Mangelnde Transparenz im Nonprofit-Sektor: Folgen für das Spendenaufkommen

Das Spendenvolumen in Deutschland ist im ersten Halbjahr 2008 wieder gestiegen. Das ist die gute Nachricht. Die schlechte ist, dass die Gesamtspendenbereitschaft in der Bevölkerung deutlich sinkt und nur noch rd. 24% Spenden für selbstverständlich halten. Die ‚Bilanz des Helfens‘ des Deutschen Spendenrates zeigt: die Skepsis der Bürger gegenüber dem Nonprofit-Sektor wächst. Die Kosten für Organisation und Verwaltung werden für zu hoch gehalten.

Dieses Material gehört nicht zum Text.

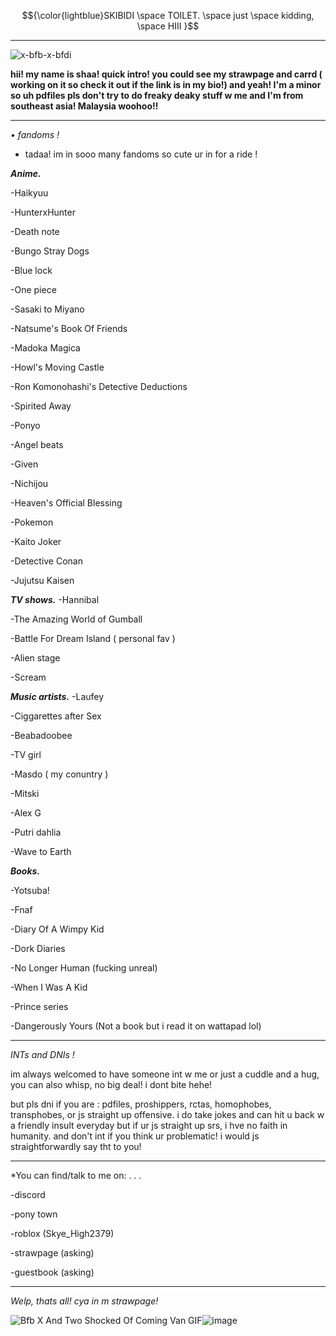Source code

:    $${\color{lightblue}SKIBIDI \space TOILET. \space just \space  kidding, \space HIII }$$

-----------------------
   ![x-bfb-x-bfdi](https://github.com/user-attachments/assets/150fa693-6bc1-467f-b1fc-0d71fb6a06e8)

   **hii! my name is shaa! quick intro! you could see my strawpage and carrd ( working on it so check it out if the link is in my bio!) and yeah! I'm a minor so uh pdfiles pls don't try to do freaky deaky stuff w me and I'm from southeast asia! Malaysia woohoo!!**

---------------------
   *• fandoms !*

   - tadaa! im in sooo many fandoms so cute ur in for a ride !


   ***Anime.*** 
   
   -Haikyuu
   
   -HunterxHunter
   
   -Death note
   
   -Bungo Stray Dogs
   
   -Blue lock
   
   -One piece
   
   -Sasaki to Miyano
   
   -Natsume's Book Of Friends
   
   -Madoka Magica
   
   -Howl's Moving Castle
   
   -Ron Komonohashi's Detective Deductions
   
   -Spirited Away
   
   -Ponyo
   
   -Angel beats
   
   -Given
   
   -Nichijou
   
   -Heaven's Official Blessing
   
   -Pokemon
   
   -Kaito Joker
   
   -Detective Conan
   
   -Jujutsu Kaisen


  ***TV shows.***
  -Hannibal
  
  -The Amazing World of Gumball
  
  -Battle For Dream Island ( personal fav )
  
  -Alien stage
  
  -Scream


  ***Music artists.***
  -Laufey
  
  -Ciggarettes after Sex
  
  -Beabadoobee
  
  -TV girl
  
  -Masdo ( my conuntry )
  
  -Mitski
  
  -Alex G
  
  -Putri dahlia
  
  -Wave to Earth


  ***Books.***

  -Yotsuba!
  
  -Fnaf
  
  -Diary Of A Wimpy Kid
  
  -Dork Diaries
  
  -No Longer Human (fucking unreal)
  
  -When I Was A Kid
  
  -Prince series

  -Dangerously Yours (Not a book but i read it on wattapad lol)

  
   


   -----------------

   *INTs and DNIs !*

   im always welcomed to have someone int w me or just a cuddle and a hug, you can also whisp, no big deal! i dont bite hehe!

   but pls dni if you are : pdfiles, proshippers, rctas, homophobes, transphobes, or js straight up offensive. i do take jokes and can hit u back w a friendly insult everyday but if ur js straight up srs, i hve no faith in humanity. and don't int if you think ur problematic! i would js straightforwardly say tht to you!

   -------------

   *You can find/talk to me on: . . .

   -discord
   
   -pony town
   
   -roblox (Skye_High2379)
   
   -strawpage (asking)
   
   -guestbook (asking)

   -------------

   *Welp, thats all! cya in m strawpage!*

   <img src="https://gifdb.com/images/high/bfb-x-and-two-shocked-of-coming-van-jw33rzd0ek5smyxg.gif" alt="Bfb X And Two Shocked Of Coming Van GIF"/>![image](https://github.com/user-attachments/assets/998163c3-640b-4aaf-b15f-733ea0cfc405)

                                                                                 
   

   
  

   
                                                                      





  

<!--
**shaasdiary/shaasdiary** is a ✨ _special_ ✨ repository because its `README.md` (this file) appears on your GitHub profile.

Here are some ideas to get you started:

- 🔭 I’m currently working on ...
- 🌱 I’m currently learning ...
- 👯 I’m looking to collaborate on ...
- 🤔 I’m looking for help with ...
- 💬 Ask me about ...
- 📫 How to reach me: ...
- 😄 Pronouns: ...
- ⚡ Fun fact: ...
-->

Offensichtlich wünschen sich die meisten Spender, dass ihr finanzieller Beitrag möglichst vollständig bei dem ausgewählten Projekt oder beim Hilfsbedürftigen selbst ankommt. Dementsprechend gibt es auch einen Trend zu Spenden in der Nachbarschaft oder an die Hilfsbedürftigen, die einem Spender persönlich bekannt sind. Etablierte Trägerorganisationen riskieren, ihre Mittlerrolle zwischen Spendern und Hilfsprojekten zu verlieren, weil die Spender zunehmend zu Fundraising-Plattformen und Initiativen wandern, die das Geld ohne Abzug dem Spendenzweck zuführen (dazu hier mehr).

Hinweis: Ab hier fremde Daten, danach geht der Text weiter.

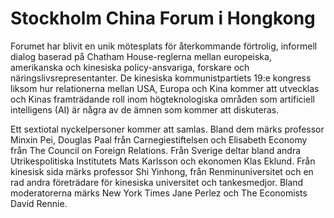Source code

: # Stockholm China Forum i Hongkong

Forumet har blivit en unik mötesplats för återkommande förtrolig, informell dialog baserad på Chatham House-reglerna mellan europeiska, amerikanska och kinesiska policy-ansvariga, forskare och näringslivsrepresentanter. De kinesiska kommunistpartiets 19:e kongress liksom hur relationerna mellan USA, Europa och Kina kommer att utvecklas och Kinas framträdande roll inom högteknologiska områden som artificiell intelligens (AI) är några av de ämnen som kommer att diskuteras.

Ett sextiotal nyckelpersoner kommer att samlas. Bland dem märks professor Minxin Pei, Douglas Paal från Carnegiestiftelsen och Elisabeth Economy från The Council on Foreign Relations. Från Sverige deltar bland andra Utrikespolitiska Institutets Mats Karlsson och ekonomen Klas Eklund. Från kinesisk sida märks professor Shi Yinhong, från Renminuniversitet och en rad andra företrädare för kinesiska universitet och tankesmedjor. Bland moderatorerna märks New York Times Jane Perlez och The Economists David Rennie.
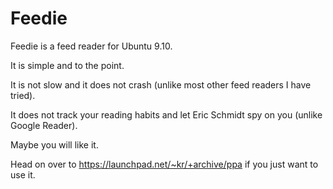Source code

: # Feedie

Feedie is a feed reader for Ubuntu 9.10.

It is simple and to the point.

It is not slow and it does not crash (unlike most other feed readers I have
tried).

It does not track your reading habits and let Eric Schmidt spy on you (unlike
Google Reader).

Maybe you will like it.

Head on over to <https://launchpad.net/~kr/+archive/ppa> if you just want to
use it.
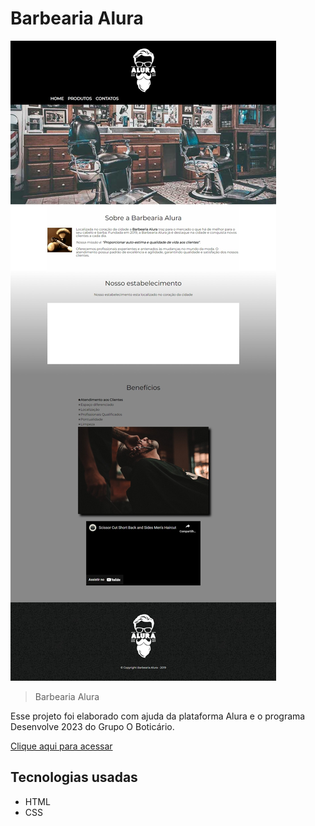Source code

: # Barbearia Alura

![preview](./img/Site-Barbearia-Alura.jpeg)

> Barbearia Alura

Esse projeto foi elaborado com ajuda da plataforma  Alura e o programa Desenvolve 2023 do Grupo O Boticário.

[Clique aqui para acessar](https://natttsilv.github.io/barbearia-alura/)


## Tecnologias usadas

- HTML
- CSS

Das wachsende Misstrauen in der Bevölkerung haben Nonprofit-Organisationen selbst verschuldet. Ursächlich hierfür ist die mangelnde Transparenz des Sektors, der im vergangenen Jahr in der Unicef-Affäre gipfelte. So gut wie keine Organisation klärt die Spender öffentlich darüber auf, wie professionell im Nonprofit-Sektor gearbeitet werden muss, um nachhaltige Ergebnisse zu erzielen. Dies impliziert Ausgaben für Verwaltung, Controlling, Fundraiser usw. Solange man die Spender über die Arbeitsbedingungen im Unklaren lässt, können Misstrauen und Vorwürfe in der Bevölkerung gedeihen. Erst wenn eine Organisation Budgets, Abläufe und Kosten offenlegt, kann man in einen Dialog mit den Spendern eintreten. Vorher ist dies unmöglich, weil NPO und Spender hinsichtlich des Informationsstandes nicht auf derselben Augenhöhe agieren.

Die Forderung nach Transparenz wird durch das Internet noch verstärkt werden. Hier haben Spender die Möglichkeit, sich von zu Hause aus in aller Ruhe ein umfassendes Bild von den unterschiedlichen Nonprofit-Organisationen zu machen. Wie wichtig das Internet für Spender zwischenzeitlich ist, belegt eine amerikanische Studie, die ich im letzten Blogbeitrag besprochen habe.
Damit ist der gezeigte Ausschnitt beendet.